Can debt collectors continue calling you after bankruptcy?
You should not be getting calls from debt collectors after filing for bankruptcy. This is because an automatic stay goes into effect once you file. The purpose of an automatic stay is to prevent creditors from trying to collect debts from you and collectors from contacting you through any means. There is only one exception to that rule: if a creditor receives court approval to continue attempting to collect debt. Otherwise, calls from debt collectors are illegal.
If you receive phone calls from debt collectors after filing bankruptcy, you have every right to fight back.
What options are available to you to stop debt collectors from calling you?
Harassing debt collector calls can be stopped. You can start to fight back against them by explaining to the collector that you have filed for bankruptcy. Telling them over the phone should be sufficient. Many collectors will cease the calls at this point, but some continue.
Make notes or record all harassing phone calls you get from a debt collector. It’s wise to keep records as it serves as evidence that you can use against the collector. You can take further action when you have evidence of the harassment due to the fact that the debt collector is breaking the law in continuing after you’ve told them you have filed for bankruptcy.

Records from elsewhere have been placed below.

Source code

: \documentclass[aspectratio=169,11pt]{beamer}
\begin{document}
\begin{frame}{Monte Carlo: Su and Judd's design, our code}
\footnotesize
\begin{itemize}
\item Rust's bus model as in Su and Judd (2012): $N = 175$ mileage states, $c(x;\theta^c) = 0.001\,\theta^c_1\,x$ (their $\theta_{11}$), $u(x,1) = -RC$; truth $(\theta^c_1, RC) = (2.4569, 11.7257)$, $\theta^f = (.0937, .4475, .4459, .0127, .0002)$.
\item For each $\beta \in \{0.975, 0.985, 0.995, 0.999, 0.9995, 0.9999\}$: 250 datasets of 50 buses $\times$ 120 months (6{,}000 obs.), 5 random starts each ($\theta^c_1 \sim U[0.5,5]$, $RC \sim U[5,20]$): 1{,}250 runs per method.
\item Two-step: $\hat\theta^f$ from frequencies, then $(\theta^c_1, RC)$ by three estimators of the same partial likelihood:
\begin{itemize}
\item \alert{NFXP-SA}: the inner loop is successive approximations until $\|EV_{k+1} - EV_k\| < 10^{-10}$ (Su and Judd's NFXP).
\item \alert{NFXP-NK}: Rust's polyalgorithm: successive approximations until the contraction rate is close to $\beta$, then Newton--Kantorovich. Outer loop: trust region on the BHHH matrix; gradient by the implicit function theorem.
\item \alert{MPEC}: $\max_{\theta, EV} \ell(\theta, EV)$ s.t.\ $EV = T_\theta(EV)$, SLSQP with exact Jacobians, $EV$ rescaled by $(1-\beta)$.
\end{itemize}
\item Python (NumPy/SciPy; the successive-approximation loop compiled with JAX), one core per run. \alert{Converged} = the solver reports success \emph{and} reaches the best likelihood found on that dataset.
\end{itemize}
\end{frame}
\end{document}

When things are too far gone and the debt collector continues to call and harass you, you can take things even further and sue them. Taking the debt collector to court might allow you to recover damages for harassment and emotional distress.
What if your debt was discharged through bankruptcy?
Debt collectors cannot attempt to collect debt that you have had discharged through bankruptcy. Once a debt is discharged, you are no longer responsible for it. If you tell a collector that the debt was discharged and they threaten you, you have every right to fight back and protect your rights.